Domestic violence costs the world 25 times more than war and terrorism, according to research conducted by James Fearon of Stanford University and Anke Hoeffler of Oxford University on behalf of the Copenhagen Consensus Center.
By looking at different kinds of violence, Fearon and Hoeffler find that the global costs of conflict – including the economic toll of deaths from wars and terrorism, refugee-related outlays, and general pecuniary damage – add up to around 0.2% of global GDP each year.
That figure is dwarfed by domestic violence. The cost of domestic violence adds up to an astonishing 5.2% of global GDP each year. Nevertheless, the amount of research and funding directed at solving the problem of domestic violence is tiny compared to what is spent in pursuit of international peace.
In recent years, domestic violence has come into sharper focus in India, where shocking stories of extreme brutality have made headlines around the world. Because India is home to approximately one-fifth of the global population, finding scalable solutions to the problem there could have far-reaching implications for the rest of the world.
Like many countries, India’s gender inequalities are deeply entrenched. Yet, given the sheer size of its population, any meaningful reduction in domestic violence could transform millions of lives for generations to come.
The most recent National Family Health Survey conducted in India showed that 29% of married women aged 15-49 had experienced spousal physical or sexual violence. That means that millions of Indian women will likely suffer domestic violence this year alone.
In the coastal state of Andhra Pradesh, the Copenhagen Consensus Center recently collaborated with Tata Trusts, one of India’s oldest philanthropies, to identify the best policy options for solving the state’s biggest challenges. More than 30 researchers, including Nobel laureate Finn Kydland, examined a host of local issues ranging from the indebtedness of ultra-poor farmers to educational quality, tuberculosis rates, and adolescent mental health. Among these important issues, two of the top-ten policies that we identified dealt with domestic violence.

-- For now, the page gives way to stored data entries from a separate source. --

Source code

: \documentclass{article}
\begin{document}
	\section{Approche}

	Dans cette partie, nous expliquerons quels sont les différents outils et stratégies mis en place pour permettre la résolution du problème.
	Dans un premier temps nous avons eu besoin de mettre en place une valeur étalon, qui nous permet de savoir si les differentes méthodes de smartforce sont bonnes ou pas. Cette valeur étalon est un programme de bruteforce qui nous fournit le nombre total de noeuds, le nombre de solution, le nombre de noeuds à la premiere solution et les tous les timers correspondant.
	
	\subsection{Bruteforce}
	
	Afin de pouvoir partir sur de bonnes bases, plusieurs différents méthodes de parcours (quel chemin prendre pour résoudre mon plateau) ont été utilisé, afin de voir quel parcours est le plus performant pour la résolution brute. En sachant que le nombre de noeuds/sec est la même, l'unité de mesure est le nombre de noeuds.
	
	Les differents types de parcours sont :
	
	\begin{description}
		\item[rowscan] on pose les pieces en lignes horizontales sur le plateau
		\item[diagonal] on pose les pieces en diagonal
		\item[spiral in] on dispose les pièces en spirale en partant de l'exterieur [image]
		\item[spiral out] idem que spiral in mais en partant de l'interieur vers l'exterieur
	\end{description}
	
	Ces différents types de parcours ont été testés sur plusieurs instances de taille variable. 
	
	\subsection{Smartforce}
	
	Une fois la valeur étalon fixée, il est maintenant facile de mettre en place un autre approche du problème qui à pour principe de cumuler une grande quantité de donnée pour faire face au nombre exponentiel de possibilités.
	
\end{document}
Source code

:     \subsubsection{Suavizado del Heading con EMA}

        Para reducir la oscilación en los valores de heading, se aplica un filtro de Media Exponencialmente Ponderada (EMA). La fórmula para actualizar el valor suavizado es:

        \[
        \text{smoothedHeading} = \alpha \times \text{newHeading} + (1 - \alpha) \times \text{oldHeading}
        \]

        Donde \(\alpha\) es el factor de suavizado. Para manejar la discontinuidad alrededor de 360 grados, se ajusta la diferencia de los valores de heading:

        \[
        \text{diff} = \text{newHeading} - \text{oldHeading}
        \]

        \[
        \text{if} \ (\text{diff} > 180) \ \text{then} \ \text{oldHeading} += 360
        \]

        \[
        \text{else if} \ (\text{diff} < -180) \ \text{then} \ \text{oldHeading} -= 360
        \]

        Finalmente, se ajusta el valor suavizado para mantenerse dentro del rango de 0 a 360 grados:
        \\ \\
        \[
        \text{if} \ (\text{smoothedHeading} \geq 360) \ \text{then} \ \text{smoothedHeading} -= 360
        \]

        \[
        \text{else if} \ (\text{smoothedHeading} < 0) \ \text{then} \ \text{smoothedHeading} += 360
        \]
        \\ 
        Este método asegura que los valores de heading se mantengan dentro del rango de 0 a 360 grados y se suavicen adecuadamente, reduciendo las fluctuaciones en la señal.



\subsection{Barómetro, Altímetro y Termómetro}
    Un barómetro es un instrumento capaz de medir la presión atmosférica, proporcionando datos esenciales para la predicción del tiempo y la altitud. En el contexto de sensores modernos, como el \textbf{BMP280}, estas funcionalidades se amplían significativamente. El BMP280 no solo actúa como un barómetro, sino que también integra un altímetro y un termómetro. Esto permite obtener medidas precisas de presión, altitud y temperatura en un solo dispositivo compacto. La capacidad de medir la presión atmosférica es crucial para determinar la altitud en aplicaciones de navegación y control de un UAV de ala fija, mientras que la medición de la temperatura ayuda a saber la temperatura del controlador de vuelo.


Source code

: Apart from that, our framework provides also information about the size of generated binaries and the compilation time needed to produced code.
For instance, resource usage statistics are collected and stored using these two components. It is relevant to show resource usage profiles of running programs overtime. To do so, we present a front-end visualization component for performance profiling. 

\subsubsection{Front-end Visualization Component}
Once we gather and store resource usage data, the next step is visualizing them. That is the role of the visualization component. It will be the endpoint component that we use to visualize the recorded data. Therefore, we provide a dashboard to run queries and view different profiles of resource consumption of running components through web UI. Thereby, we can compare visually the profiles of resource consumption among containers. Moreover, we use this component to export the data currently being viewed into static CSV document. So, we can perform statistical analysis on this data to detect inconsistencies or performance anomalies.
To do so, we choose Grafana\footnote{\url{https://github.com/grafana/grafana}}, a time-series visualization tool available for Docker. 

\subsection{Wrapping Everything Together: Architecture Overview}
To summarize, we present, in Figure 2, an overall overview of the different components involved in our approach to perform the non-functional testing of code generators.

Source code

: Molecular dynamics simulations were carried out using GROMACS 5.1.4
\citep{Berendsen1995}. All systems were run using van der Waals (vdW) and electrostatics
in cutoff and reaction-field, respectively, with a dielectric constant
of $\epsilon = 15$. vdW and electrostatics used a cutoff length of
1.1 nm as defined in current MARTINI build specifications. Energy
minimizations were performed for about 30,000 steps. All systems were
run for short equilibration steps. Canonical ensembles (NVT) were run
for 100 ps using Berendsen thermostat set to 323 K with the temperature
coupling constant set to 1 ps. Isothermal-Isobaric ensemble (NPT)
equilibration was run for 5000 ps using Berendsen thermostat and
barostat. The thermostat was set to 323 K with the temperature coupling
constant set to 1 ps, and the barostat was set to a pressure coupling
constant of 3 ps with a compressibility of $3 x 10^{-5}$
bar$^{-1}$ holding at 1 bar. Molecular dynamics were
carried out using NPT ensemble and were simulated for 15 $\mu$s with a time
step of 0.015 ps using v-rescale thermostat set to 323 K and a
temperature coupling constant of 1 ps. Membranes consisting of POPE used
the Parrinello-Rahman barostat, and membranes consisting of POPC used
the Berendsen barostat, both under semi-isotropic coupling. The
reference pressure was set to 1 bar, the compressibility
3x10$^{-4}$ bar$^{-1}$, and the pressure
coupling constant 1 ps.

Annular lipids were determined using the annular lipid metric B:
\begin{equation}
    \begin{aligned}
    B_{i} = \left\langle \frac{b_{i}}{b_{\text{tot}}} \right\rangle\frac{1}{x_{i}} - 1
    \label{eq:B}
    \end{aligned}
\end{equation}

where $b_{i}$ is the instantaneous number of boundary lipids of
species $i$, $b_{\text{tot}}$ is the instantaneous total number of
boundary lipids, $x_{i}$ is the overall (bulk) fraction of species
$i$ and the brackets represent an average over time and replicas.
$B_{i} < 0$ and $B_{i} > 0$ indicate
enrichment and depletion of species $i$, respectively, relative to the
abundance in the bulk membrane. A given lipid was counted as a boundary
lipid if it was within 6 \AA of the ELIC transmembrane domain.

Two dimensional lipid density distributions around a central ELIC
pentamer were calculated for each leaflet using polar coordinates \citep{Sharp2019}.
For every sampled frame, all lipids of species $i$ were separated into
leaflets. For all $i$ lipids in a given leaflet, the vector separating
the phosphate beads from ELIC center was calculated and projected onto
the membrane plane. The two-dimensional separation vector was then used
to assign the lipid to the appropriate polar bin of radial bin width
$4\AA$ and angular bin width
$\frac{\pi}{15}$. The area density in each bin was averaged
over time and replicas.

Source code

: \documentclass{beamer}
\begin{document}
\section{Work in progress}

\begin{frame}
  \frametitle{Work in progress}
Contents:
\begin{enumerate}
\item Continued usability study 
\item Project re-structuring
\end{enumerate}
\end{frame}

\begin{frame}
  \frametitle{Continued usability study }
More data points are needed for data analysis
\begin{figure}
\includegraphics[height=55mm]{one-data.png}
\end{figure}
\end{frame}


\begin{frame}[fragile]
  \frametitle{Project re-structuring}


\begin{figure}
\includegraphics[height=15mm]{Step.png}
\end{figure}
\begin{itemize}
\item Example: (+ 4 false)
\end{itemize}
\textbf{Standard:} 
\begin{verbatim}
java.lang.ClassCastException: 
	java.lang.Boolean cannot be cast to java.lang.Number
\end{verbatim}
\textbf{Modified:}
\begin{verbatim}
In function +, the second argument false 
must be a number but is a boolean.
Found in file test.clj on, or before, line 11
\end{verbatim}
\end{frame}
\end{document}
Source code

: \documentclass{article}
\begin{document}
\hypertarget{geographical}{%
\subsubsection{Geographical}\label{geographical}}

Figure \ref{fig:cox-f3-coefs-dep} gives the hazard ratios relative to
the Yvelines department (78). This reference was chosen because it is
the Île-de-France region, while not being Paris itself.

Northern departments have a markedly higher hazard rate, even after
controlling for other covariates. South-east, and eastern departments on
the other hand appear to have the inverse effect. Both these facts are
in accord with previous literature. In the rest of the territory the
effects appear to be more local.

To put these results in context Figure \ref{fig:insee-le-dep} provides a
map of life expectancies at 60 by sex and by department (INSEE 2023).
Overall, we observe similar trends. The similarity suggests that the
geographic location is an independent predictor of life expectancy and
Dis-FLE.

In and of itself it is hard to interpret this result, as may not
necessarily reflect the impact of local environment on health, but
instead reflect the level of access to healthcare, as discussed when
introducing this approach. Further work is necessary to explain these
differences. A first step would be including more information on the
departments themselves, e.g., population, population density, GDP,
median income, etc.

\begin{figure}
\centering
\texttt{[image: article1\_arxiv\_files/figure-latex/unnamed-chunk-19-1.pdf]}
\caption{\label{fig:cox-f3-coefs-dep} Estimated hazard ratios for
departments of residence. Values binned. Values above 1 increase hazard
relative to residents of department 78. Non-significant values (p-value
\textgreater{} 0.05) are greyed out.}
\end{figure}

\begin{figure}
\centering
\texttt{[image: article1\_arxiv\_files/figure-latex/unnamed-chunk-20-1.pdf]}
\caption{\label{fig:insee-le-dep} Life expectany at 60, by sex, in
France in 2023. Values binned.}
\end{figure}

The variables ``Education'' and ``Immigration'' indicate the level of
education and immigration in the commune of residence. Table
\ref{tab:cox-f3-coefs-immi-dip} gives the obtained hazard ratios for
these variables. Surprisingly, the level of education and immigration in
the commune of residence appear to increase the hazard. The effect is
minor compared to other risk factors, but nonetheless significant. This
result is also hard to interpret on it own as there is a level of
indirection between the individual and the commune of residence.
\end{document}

Among the various approaches to tackling domestic violence, very few are backed by empirical evidence of effectiveness. But new research from Srinivas Raghavendra, Mrinal Chadha, and Nata Duvvury of the National University of Ireland Galway have identified two proven approaches that involve not just a safety-net response to domestic violence, but also efforts to change public attitudes.
One approach is based on the SASA! project, which works with entire communities to raise awareness about how men’s use of power over women can both fuel violence against women and raise HIV/AIDS rates. SASA! shows how individual communities themselves can reduce the social acceptability of violence. The approach was pioneered in Uganda and has now been used in more than 20 countries, at a cost of just $15 per person.
The other intervention, which has proved effective in South Africa, combines microfinance loans to women with training about domestic violence, gender norms, sexuality, and women’s rights. While microfinance ensures that women have the practical means to support themselves, the additional training furnishes them with the means to improve their physical and emotional wellbeing.
Based on the evidence, the NUI Galway researchers find that these models could be adapted for Andhra Pradesh, where 1.7 million women aged 15-59 live below the poverty line and have been in a partnership within the past year. (Domestic violence affects women of every income level, but these programs’ particular focus is on lower-income women.) The total cost to administer these programs would be $23.5 million and $19.5 million, respectively.
Extrapolating from the results of a self-reported survey suggests that more than 500,000 of these 1.7 million women will be assaulted by a partner each year. And, based on previous studies, each of these women will likely experience physical abuse not just once or twice, but eight times every year, on average.
Now, consider that both of the programs in question have been shown to reduce domestic violence by around 55% and that the benefits are estimated to last at least four years. Either program on its own could save more than ten lives each year while preventing a far greater number of physical injuries.
Moreover, the costs of abuse do not stop there. Surveys show that each domestic assault incapacitates a woman for an average of around 5.5 days. The economic costs of such violence, then, can be estimated by adding up the loss of paid work, along with the value of unpaid domestic work and free time.
Using this approach, the NUI Galway researchers show that reaching those 1.7 million women in Andhra Pradesh could create total benefits worth about $550 million. Each dollar spent would produce more than $27 worth of social benefits, owing to the reduction in suffering.
These findings, along with other recommendations on education and nutrition policies, have been presented to Andhra Pradesh’s chief minister, Nara Chandrababu Naidu, who has requested an action plan. The evidence indicates that many other Indian states and countries around the world could learn from Andhra Pradesh’s experience. Future generations of women and girls would benefit, and so would the entire economy.